You are asked to reproduce the listing exactly and to omit its pictures.

Dataset excerpts:
------------------------------------------------------------

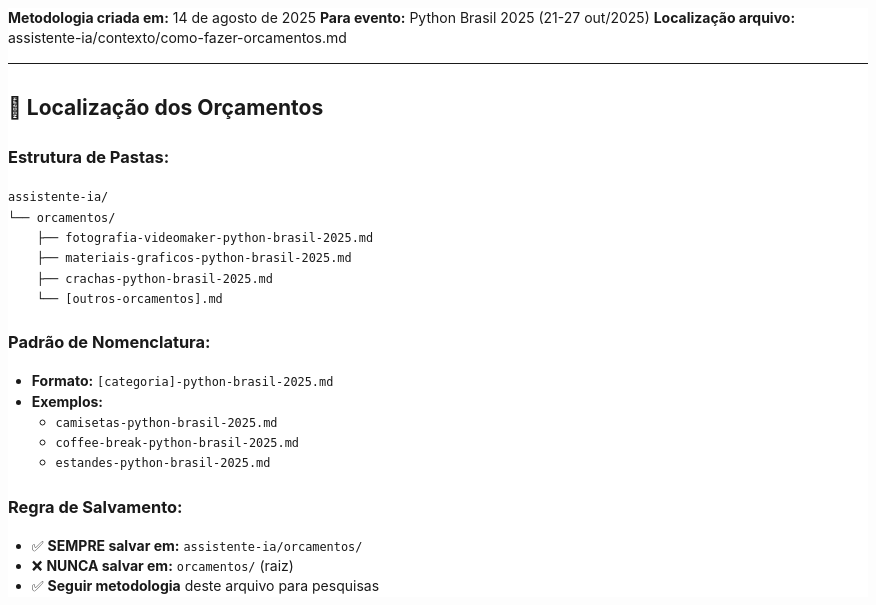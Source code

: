 
**Metodologia criada em:** 14 de agosto de 2025
**Para evento:** Python Brasil 2025 (21-27 out/2025)
**Localização arquivo:** assistente-ia/contexto/como-fazer-orcamentos.md

---

## 📁 Localização dos Orçamentos

### **Estrutura de Pastas:**
```
assistente-ia/
└── orcamentos/
    ├── fotografia-videomaker-python-brasil-2025.md
    ├── materiais-graficos-python-brasil-2025.md
    ├── crachas-python-brasil-2025.md
    └── [outros-orcamentos].md
```

### **Padrão de Nomenclatura:**
- **Formato:** `[categoria]-python-brasil-2025.md`
- **Exemplos:** 
  - `camisetas-python-brasil-2025.md`
  - `coffee-break-python-brasil-2025.md`
  - `estandes-python-brasil-2025.md`

### **Regra de Salvamento:**
- ✅ **SEMPRE salvar em:** `assistente-ia/orcamentos/`
- ❌ **NUNCA salvar em:** `orcamentos/` (raiz)
- ✅ **Seguir metodologia** deste arquivo para pesquisas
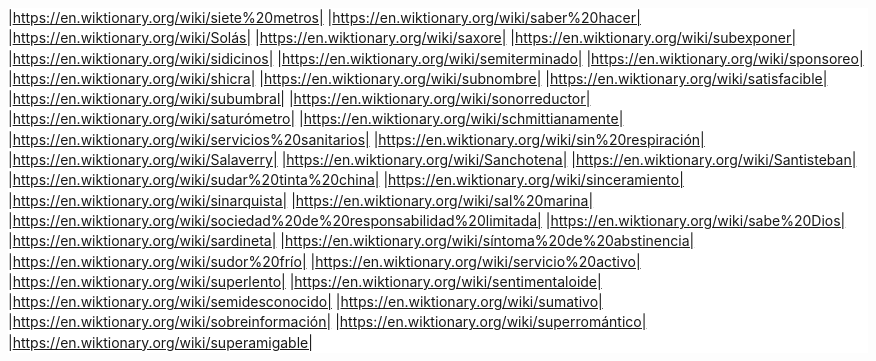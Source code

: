 |https://en.wiktionary.org/wiki/siete%20metros|
|https://en.wiktionary.org/wiki/saber%20hacer|
|https://en.wiktionary.org/wiki/Solás|
|https://en.wiktionary.org/wiki/saxore|
|https://en.wiktionary.org/wiki/subexponer|
|https://en.wiktionary.org/wiki/sidicinos|
|https://en.wiktionary.org/wiki/semiterminado|
|https://en.wiktionary.org/wiki/sponsoreo|
|https://en.wiktionary.org/wiki/shicra|
|https://en.wiktionary.org/wiki/subnombre|
|https://en.wiktionary.org/wiki/satisfacible|
|https://en.wiktionary.org/wiki/subumbral|
|https://en.wiktionary.org/wiki/sonorreductor|
|https://en.wiktionary.org/wiki/saturómetro|
|https://en.wiktionary.org/wiki/schmittianamente|
|https://en.wiktionary.org/wiki/servicios%20sanitarios|
|https://en.wiktionary.org/wiki/sin%20respiración|
|https://en.wiktionary.org/wiki/Salaverry|
|https://en.wiktionary.org/wiki/Sanchotena|
|https://en.wiktionary.org/wiki/Santisteban|
|https://en.wiktionary.org/wiki/sudar%20tinta%20china|
|https://en.wiktionary.org/wiki/sinceramiento|
|https://en.wiktionary.org/wiki/sinarquista|
|https://en.wiktionary.org/wiki/sal%20marina|
|https://en.wiktionary.org/wiki/sociedad%20de%20responsabilidad%20limitada|
|https://en.wiktionary.org/wiki/sabe%20Dios|
|https://en.wiktionary.org/wiki/sardineta|
|https://en.wiktionary.org/wiki/síntoma%20de%20abstinencia|
|https://en.wiktionary.org/wiki/sudor%20frío|
|https://en.wiktionary.org/wiki/servicio%20activo|
|https://en.wiktionary.org/wiki/superlento|
|https://en.wiktionary.org/wiki/sentimentaloide|
|https://en.wiktionary.org/wiki/semidesconocido|
|https://en.wiktionary.org/wiki/sumativo|
|https://en.wiktionary.org/wiki/sobreinformación|
|https://en.wiktionary.org/wiki/superromántico|
|https://en.wiktionary.org/wiki/superamigable|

------------------------------------------------------------

Answer area:
Source code

: 
**Metodologia criada em:** 14 de agosto de 2025
**Para evento:** Python Brasil 2025 (21-27 out/2025)
**Localização arquivo:** assistente-ia/contexto/como-fazer-orcamentos.md

---

## 📁 Localização dos Orçamentos

### **Estrutura de Pastas:**
```
assistente-ia/
└── orcamentos/
    ├── fotografia-videomaker-python-brasil-2025.md
    ├── materiais-graficos-python-brasil-2025.md
    ├── crachas-python-brasil-2025.md
    └── [outros-orcamentos].md
```

### **Padrão de Nomenclatura:**
- **Formato:** `[categoria]-python-brasil-2025.md`
- **Exemplos:** 
  - `camisetas-python-brasil-2025.md`
  - `coffee-break-python-brasil-2025.md`
  - `estandes-python-brasil-2025.md`

### **Regra de Salvamento:**
- ✅ **SEMPRE salvar em:** `assistente-ia/orcamentos/`
- ❌ **NUNCA salvar em:** `orcamentos/` (raiz)
- ✅ **Seguir metodologia** deste arquivo para pesquisas
Source code

: |https://en.wiktionary.org/wiki/siete%20metros|
|https://en.wiktionary.org/wiki/saber%20hacer|
|https://en.wiktionary.org/wiki/Solás|
|https://en.wiktionary.org/wiki/saxore|
|https://en.wiktionary.org/wiki/subexponer|
|https://en.wiktionary.org/wiki/sidicinos|
|https://en.wiktionary.org/wiki/semiterminado|
|https://en.wiktionary.org/wiki/sponsoreo|
|https://en.wiktionary.org/wiki/shicra|
|https://en.wiktionary.org/wiki/subnombre|
|https://en.wiktionary.org/wiki/satisfacible|
|https://en.wiktionary.org/wiki/subumbral|
|https://en.wiktionary.org/wiki/sonorreductor|
|https://en.wiktionary.org/wiki/saturómetro|
|https://en.wiktionary.org/wiki/schmittianamente|
|https://en.wiktionary.org/wiki/servicios%20sanitarios|
|https://en.wiktionary.org/wiki/sin%20respiración|
|https://en.wiktionary.org/wiki/Salaverry|
|https://en.wiktionary.org/wiki/Sanchotena|
|https://en.wiktionary.org/wiki/Santisteban|
|https://en.wiktionary.org/wiki/sudar%20tinta%20china|
|https://en.wiktionary.org/wiki/sinceramiento|
|https://en.wiktionary.org/wiki/sinarquista|
|https://en.wiktionary.org/wiki/sal%20marina|
|https://en.wiktionary.org/wiki/sociedad%20de%20responsabilidad%20limitada|
|https://en.wiktionary.org/wiki/sabe%20Dios|
|https://en.wiktionary.org/wiki/sardineta|
|https://en.wiktionary.org/wiki/síntoma%20de%20abstinencia|
|https://en.wiktionary.org/wiki/sudor%20frío|
|https://en.wiktionary.org/wiki/servicio%20activo|
|https://en.wiktionary.org/wiki/superlento|
|https://en.wiktionary.org/wiki/sentimentaloide|
|https://en.wiktionary.org/wiki/semidesconocido|
|https://en.wiktionary.org/wiki/sumativo|
|https://en.wiktionary.org/wiki/sobreinformación|
|https://en.wiktionary.org/wiki/superromántico|
|https://en.wiktionary.org/wiki/superamigable|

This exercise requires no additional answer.